Uma combinação soalheira

O verão de São Martinho surge por cá associado às castanhas assadas, a uma certa gastronomia de outono e aos cavalos. Mercê sobretudo da famosa Feira da Golegã, ou de São Martinho.

O dia de São Martinho calhou a 11 de novembro (4ª-feira passada), mas a Feira da Golegã vai de fim de semana (o anterior) a fim desemana (este).

Os santos católicos têm vários Martinhos, incluindo um arcebispo de Braga (também chamado de Dume, o húngaro que por aqui cristianizou os suevos, e tem o seu dia a 22 de outubro), mas o que celebramos agora é o antigo bispo de Tours (França, séc. IV, também húngaro, da Panónia).

Filho de um comandante romano, cresceu em Itália, no seio de uma família pagã. Ele próprio seria também soldado romano. Descobriu o Cristianismo na adolescência, sendo mais tarde batizado, e tornando-se discípulo de Santo Hilário, bispo de Poitiers, que o ordenou diácono e presbítero. Fundou perto de Poitiers o mais antigo mosteiro conhecido na Europa, na região de Ligugé. Ficou famoso pelos milagres que lhe atribuem, e por isso atraía multidões.

O seu Dia (11 de novembro) é o da sepultura, três dias depois de morrer, em que se diz ter-se verificado um tempo inesperadamente caloroso e soalheiro. De qualquer modo, a sepultura, em Tours, é local de intensas peregrinações desde o século V.

Mas, para além do enterro, há ainda outra lenda com ele relacionada, dos tempos em que era ainda soldado. Num dia frio e chuvoso de inverno, em que regressava a casa, cruzou-se no caminho com um mendigo, a quem deu metade da capa, logo ali cortada a fio de espada. Mais adiante, deu a segunda metade da capa a outro mendigo. E eis que milagrosamente um sol quente o aqueceu por três dias, até ter tempo de novamente se agasalhar, enquanto Jesus Cristo lhe aparecia num sonho, a agradecer-lhe as vestes. E a verdade é que vamos tendo, neste época, uma nesga anual de verão de outono. Que também tem o seu fim, como atesta outro nosso provérbio: “Se o inverno não erra o caminho, tê-lo-ei pelo S. Martinho”.

O dia começou assim a ser celebrado por toda a Europa, calhando em sítios como Portugal em época de magustos e de provas de vinho novo.

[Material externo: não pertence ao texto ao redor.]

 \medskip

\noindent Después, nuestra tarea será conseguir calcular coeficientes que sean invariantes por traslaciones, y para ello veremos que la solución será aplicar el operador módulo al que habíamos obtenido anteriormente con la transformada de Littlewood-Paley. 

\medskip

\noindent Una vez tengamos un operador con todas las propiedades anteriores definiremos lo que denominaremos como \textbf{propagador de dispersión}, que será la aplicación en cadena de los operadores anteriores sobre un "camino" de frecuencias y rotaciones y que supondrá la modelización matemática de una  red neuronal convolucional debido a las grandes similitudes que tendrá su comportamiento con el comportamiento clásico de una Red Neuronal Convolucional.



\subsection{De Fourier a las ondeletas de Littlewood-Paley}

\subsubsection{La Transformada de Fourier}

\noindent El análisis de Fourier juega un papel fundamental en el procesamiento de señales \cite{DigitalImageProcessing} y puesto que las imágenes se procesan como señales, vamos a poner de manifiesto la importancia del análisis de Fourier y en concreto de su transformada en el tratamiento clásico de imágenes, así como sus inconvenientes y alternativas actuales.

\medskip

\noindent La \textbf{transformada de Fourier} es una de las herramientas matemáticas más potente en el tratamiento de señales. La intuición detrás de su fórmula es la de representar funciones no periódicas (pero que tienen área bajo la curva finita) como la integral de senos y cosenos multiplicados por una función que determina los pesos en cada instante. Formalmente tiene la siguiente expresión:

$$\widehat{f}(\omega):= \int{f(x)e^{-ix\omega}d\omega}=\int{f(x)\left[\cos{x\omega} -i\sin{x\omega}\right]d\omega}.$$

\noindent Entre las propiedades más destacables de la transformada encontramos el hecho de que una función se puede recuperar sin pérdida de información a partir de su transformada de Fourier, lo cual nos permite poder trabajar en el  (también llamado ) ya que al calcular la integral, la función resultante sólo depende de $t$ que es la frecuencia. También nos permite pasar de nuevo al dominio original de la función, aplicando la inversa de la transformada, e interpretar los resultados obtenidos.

E lá diz o ditado: “no dia de São Martinho, vai à adega e prova o vinho”. E nos nossos usos, as comemorações de São Martinho foram-se juntando às muito próximas do dia de Todos-os-Santos, com fogueiras onde se assavam castanhas.

Em Espanha, o dia é muito ligado à matança de porcos (“a cada cerdo le llega su San Martín” – cada porco tem o seu São Martinho).

Mas entre nós, o anexim por excelência, é: “No dia de S. Martinho, castanhas, pão e vinho”. E cá temos por todo o país as castanhas assadas com jeropiga (vinho branco suave tipicamente português, em que se adiciona aguardente ao mosto para parar a fermentação), água pé ou o doce Moscatel de Setúbal. A animação (com petiscos, mercados, passeios de barco ou a cavalo) surge por todo o lado, mas não há como a Feira da Golegã (que este ano celebra a 40ª edição da Feira Nacional do Cavalo e 17ª Feira Internacional do Cavalo Lusitano). De qualquer maneira, é também cada vez mais a época para em toda a parte saírem à vista e ao palato os produtos artesanais.

Golegã: da mesa tradicional à contemporânea

Para quem ainda quiser ir apanhar os restos da Feira da Golegã, este fim de semana, ao almoço ou jantar, vamos propor-lhe entre outras hipóteses as duas que nos parecem mais marcantes: uma de comida tradicional, no restaurante (1º andar) do Café Central, no Lg. da Imaculada Conceição, numa esquina com boa vista para a Praça Central onde tudo se passa (a manga dos cavalos que giram por ali, vários concursos de cavalos, as casetas-pavilhões dos criadores, etc.); ou então o Capriola (restaurante de cariz muito mais contemporâneo, no magnífico e moderno Hotel Lusitano, muito mais afastado daquela praça central, no nº 4 da R. Gil Vicente).

O Café Central é uma casa tradicional da terra, com comida a condizer, muito boa, e frequentado desde sempre não só pelos locais, mas também pelos bons conhecedores de fora. Havia quem lá fosse pela fama das imperiais, mais do que do próprio café.

Já o Capriola, que foi buscar o nome a um movimento de cavalo em alta escola, tem os maiores pergaminhos da região em comida contemporânea, contando agora mesmo, ou há pouco tempo, com o estrelado José Avillez entre os seus consultores culinários.